Nella letteratura
Se Dio non è come noi vorremmo
di Sergio Di Benedetto | 05 marzo 2017
Gli uomini rimangono con la tentazione di creare un Dio a propria immagine... e - come scriveva Mario Luzi - «Così avanzano nella loro storia»

La vita pubblica di Gesù inizia e finisce nel segno delle tentazioni: prima il diavolo nel deserto: «Se sei Figlio di Dio...». Poi gli uomini sulla croce: «Se tu sei Figlio di Dio, scendi dalla croce!».

In tutti e due i casi la tentazione più vera, e in fondo la richiesta più umana che possa alzarsi al cielo: se tu sei quello che dici di essere... se tu sei Dio, comportati da Dio, cioè comportati come noi pensiamo si debba comportare Dio.

Se tu sei Dio, rivelati come il Dio che noi vogliamo.

Invece ogni Quaresima ci ricorda che il nostro Dio non è quello che immaginiamo. È un Dio che sacrifica se stesso e muore in croce, per poi risorgere e donarci vita.

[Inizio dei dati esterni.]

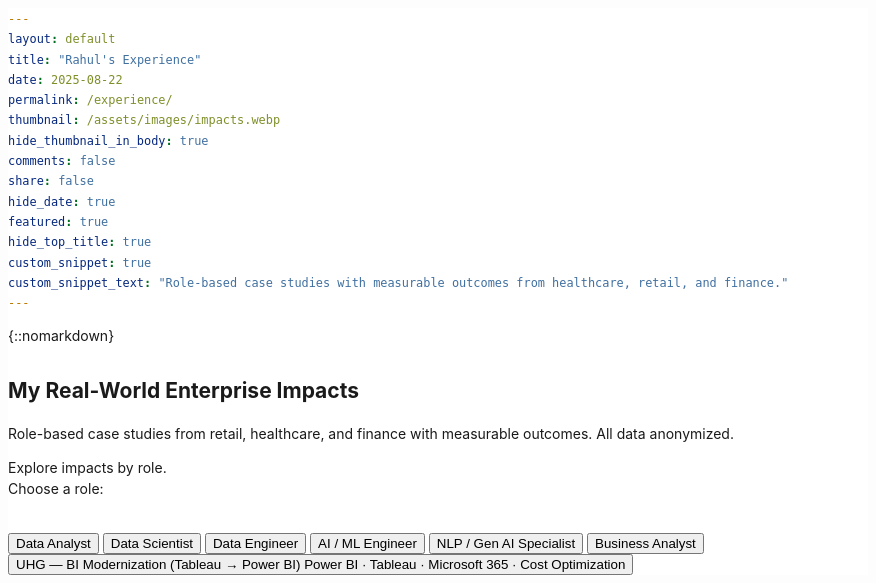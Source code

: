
 ```yaml
---
layout: default
title: "Rahul's Experience"
date: 2025-08-22
permalink: /experience/
thumbnail: /assets/images/impacts.webp
hide_thumbnail_in_body: true
comments: false
share: false
hide_date: true
featured: true
hide_top_title: true
custom_snippet: true
custom_snippet_text: "Role-based case studies with measurable outcomes from healthcare, retail, and finance."
---
```


{::nomarkdown}

<section class="impactful-hero">
  <div class="impactful-hero__inner">
    <h1>My Real-World Enterprise Impacts</h1>
    <p>Role-based case studies from retail, healthcare, and finance with measurable outcomes. All data anonymized.</p>
  </div>
</section>


<span id="role-summary" class="role-summary" aria-live="polite">Explore impacts by role.</span>
<br/>Choose a role:<br/><br/>

<div class="role-gallery">
  <nav class="role-menu" aria-label="Choose a role">
    <button class="role-btn active" data-role="analyst" aria-current="page">Data Analyst</button>
    <button class="role-btn" data-role="scientist">Data Scientist</button>
    <button class="role-btn" data-role="engineer">Data Engineer</button>
    <button class="role-btn" data-role="aiml">AI / ML Engineer</button>
    <button class="role-btn" data-role="genai">NLP / Gen AI Specialist</button>
    <button class="role-btn" data-role="businessanalyst">Business Analyst</button>
  </nav>

  <section class="role-slideshows">
    <!-- ========= Analyst ========= -->
    <div class="role-accordion" id="panel-analyst">
      <article class="acc-item">
        <span class="acc-head">
          <button class="acc-btn" aria-expanded="false" aria-controls="acc-analyst-1" id="acc-analyst-1-label">
            UHG — BI Modernization (Tableau → Power BI)
            <span class="acc-meta">Power BI · Tableau · Microsoft 365 · Cost Optimization</span>
          </button>
        </span>
        <div class="acc-panel" id="acc-analyst-1" role="region" aria-labelledby="acc-analyst-1-label" hidden>
          <div class="acc-body">
            <p><strong>Summary:</strong> I led the migration of reporting from Tableau to Power BI, reducing licensing costs while introducing faster and more flexible reporting prototypes.</p>
            <details><summary>S · Situation</summary><p>UnitedHealth Group was heavily invested in Tableau, but licensing was expensive, and performance optimizations were not yielding significant improvements. End users were dependent on Tableau despite Microsoft 365 already providing Power BI licenses at no extra cost.</p></details>
            <details><summary>T · Task</summary><p>I needed to prove the value of Power BI by quickly creating prototypes that stakeholders would accept. The challenge was to drive cultural change and overcome resistance to moving away from an established tool.</p></details>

Onestamente dobbiamo ammettere che questo Dio non è come avremmo pensato noi, non è come noi vorremmo fosse.

Si manifesta, ma non nel modo in cui noi richiediamo.

Un Dio che si incarna, e vive nascosto, e agisce in libertà e amore, e muore.

Non startene nascosto
nella tua onnipresenza.
Mostrati,
vorrebbero dirgli, ma non osano.
Il roveto in fiamme lo rivela,
però è anche il suo
impenetrabile nascondiglio.

E poi l'incarnazione - si ripara
dalla sua eternità sotto una gronda
umana, scende
nel più tenero grembo
verso l'uomo, nell'uomo....sì,
ma il figlio dell'uomo in cui deflagra
lo manifesta e lo cela......

Così avanzano nella loro storia.

Mario Luzi interpreta la nostra umanissima fragilità: «Non startene nascosto / nella tua onnipresenza».
Dio: si rivela e si nasconde, è eterno ed è uomo.
C'è un Cristo che «manifesta» e «cela» Dio.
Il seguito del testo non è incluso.